**WHAT YOU NEED TO DO:** Give again, word for word, each line below starting at the one that contains "Esse script baixa" and ending at the one that contains "<h1>Para fazer um".

Saved data entries:
Segment Open

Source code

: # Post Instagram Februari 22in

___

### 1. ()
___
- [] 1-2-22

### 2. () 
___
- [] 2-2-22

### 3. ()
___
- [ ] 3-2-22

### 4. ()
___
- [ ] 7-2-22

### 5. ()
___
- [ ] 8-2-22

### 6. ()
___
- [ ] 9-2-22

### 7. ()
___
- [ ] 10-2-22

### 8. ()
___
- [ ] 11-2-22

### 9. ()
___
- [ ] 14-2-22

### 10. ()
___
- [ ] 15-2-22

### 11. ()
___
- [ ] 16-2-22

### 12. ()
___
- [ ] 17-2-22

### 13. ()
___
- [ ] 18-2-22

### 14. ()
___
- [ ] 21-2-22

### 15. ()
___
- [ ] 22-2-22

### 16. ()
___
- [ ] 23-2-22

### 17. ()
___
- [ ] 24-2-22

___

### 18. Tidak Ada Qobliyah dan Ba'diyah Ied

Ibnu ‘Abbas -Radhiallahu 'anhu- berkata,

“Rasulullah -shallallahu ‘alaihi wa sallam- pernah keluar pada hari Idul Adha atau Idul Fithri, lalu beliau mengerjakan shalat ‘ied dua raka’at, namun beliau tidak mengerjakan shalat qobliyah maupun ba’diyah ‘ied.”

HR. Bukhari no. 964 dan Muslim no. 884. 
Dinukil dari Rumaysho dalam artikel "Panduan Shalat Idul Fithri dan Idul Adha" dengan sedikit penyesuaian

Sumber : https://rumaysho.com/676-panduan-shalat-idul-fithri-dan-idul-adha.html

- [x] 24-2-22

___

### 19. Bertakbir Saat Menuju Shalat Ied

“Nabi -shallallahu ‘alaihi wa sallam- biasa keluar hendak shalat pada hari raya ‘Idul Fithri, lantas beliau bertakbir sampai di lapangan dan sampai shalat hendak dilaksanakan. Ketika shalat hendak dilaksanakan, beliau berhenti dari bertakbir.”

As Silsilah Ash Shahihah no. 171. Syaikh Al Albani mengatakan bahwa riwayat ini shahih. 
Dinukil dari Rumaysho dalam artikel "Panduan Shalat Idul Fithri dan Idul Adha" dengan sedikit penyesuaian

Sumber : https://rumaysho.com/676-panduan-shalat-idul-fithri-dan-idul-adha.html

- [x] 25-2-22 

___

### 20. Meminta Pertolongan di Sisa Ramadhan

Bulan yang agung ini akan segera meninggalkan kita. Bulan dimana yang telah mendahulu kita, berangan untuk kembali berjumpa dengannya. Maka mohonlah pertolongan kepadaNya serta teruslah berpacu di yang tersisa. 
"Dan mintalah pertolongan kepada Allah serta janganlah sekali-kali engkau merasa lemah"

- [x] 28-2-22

Segment Closed
Segment Open

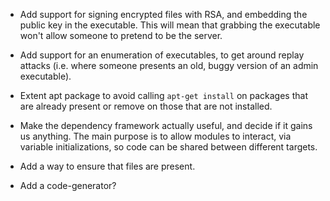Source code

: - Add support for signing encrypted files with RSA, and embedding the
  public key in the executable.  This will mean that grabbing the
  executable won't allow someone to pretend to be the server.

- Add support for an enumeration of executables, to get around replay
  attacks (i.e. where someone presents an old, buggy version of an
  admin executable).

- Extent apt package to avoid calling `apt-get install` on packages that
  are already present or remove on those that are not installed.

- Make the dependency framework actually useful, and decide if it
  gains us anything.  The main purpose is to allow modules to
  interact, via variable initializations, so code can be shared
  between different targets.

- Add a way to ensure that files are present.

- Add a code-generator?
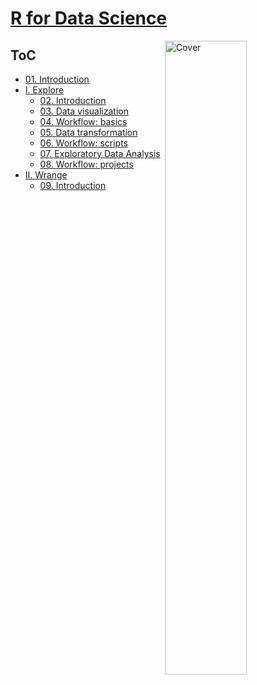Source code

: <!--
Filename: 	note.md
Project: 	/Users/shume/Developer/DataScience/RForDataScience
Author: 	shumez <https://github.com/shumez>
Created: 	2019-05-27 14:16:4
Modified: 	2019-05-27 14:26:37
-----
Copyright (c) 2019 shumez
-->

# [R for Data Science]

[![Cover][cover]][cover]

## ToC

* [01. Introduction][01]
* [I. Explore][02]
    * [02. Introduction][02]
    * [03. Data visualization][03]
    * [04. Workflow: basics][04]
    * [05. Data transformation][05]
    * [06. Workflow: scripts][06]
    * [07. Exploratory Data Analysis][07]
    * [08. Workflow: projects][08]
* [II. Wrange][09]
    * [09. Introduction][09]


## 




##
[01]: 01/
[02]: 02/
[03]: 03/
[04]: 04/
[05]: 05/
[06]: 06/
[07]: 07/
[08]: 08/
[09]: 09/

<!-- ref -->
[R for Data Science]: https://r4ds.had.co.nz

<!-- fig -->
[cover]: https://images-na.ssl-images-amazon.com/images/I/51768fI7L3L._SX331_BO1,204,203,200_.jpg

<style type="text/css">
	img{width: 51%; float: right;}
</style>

Segment Closed
Segment Open

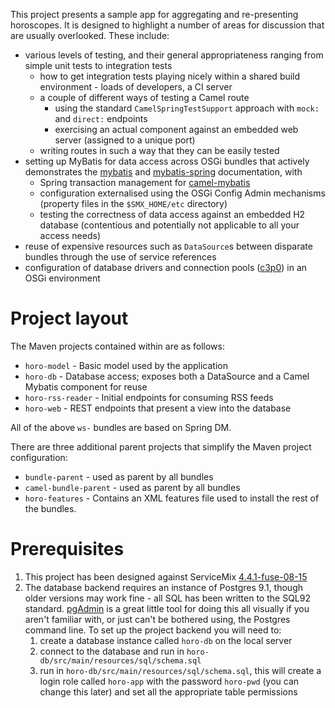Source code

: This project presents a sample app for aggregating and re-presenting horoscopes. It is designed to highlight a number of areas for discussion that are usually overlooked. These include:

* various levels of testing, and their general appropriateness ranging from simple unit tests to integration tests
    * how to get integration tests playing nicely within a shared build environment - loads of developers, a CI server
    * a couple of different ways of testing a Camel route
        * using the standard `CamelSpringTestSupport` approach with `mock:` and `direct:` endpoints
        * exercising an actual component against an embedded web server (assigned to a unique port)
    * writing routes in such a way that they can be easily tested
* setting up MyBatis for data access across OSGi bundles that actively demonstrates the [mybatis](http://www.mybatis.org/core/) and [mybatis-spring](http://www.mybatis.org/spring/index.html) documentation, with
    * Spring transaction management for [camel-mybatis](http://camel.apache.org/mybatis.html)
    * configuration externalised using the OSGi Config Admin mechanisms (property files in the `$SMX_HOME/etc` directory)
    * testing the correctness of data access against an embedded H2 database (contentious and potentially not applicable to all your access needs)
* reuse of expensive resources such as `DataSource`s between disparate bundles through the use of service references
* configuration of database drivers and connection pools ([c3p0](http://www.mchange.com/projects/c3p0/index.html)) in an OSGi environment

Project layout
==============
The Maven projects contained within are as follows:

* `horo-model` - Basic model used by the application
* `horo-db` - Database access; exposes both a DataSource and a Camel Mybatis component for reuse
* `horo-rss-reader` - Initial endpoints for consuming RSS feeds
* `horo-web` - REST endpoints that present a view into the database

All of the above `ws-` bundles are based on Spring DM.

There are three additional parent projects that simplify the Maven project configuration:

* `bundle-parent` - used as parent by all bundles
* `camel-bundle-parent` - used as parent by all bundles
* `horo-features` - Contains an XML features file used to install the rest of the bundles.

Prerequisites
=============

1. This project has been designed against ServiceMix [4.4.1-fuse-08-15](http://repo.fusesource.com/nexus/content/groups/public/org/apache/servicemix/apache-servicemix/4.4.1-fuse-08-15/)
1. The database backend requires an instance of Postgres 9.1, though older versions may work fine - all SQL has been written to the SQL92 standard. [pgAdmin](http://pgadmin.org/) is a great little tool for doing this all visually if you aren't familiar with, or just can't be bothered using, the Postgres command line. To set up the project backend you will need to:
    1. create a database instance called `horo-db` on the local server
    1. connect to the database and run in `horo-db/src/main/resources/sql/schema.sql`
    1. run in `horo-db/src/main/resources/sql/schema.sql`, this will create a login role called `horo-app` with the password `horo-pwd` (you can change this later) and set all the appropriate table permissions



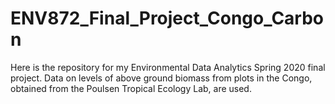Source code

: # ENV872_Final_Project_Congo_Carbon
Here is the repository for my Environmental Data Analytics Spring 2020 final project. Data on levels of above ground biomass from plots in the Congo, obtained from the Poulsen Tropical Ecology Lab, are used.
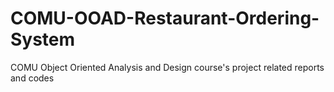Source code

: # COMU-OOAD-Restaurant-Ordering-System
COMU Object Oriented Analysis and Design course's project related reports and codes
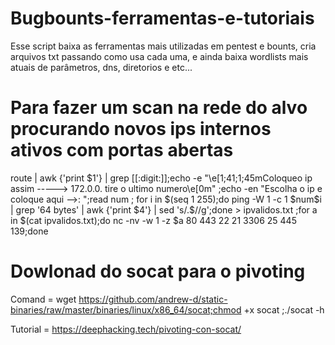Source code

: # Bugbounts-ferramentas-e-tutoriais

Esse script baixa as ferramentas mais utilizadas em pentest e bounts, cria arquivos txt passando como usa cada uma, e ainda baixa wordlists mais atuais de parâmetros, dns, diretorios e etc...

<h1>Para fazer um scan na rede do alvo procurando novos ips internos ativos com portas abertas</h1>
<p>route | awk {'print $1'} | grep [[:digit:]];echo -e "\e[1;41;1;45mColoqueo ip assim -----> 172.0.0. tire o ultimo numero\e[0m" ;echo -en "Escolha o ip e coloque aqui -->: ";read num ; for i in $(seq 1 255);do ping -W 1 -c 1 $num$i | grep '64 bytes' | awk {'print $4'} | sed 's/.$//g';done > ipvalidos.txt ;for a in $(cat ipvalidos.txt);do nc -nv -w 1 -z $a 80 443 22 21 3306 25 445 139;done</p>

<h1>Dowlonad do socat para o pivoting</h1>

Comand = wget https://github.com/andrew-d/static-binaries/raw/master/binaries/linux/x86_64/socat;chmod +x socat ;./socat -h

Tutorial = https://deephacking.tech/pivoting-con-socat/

Segment Closed

**YOUR SOLUTION:**
Esse script baixa as ferramentas mais utilizadas em pentest e bounts, cria arquivos txt passando como usa cada uma, e ainda baixa wordlists mais atuais de parâmetros, dns, diretorios e etc...

<h1>Para fazer um scan na rede do alvo procurando novos ips internos ativos com portas abertas</h1>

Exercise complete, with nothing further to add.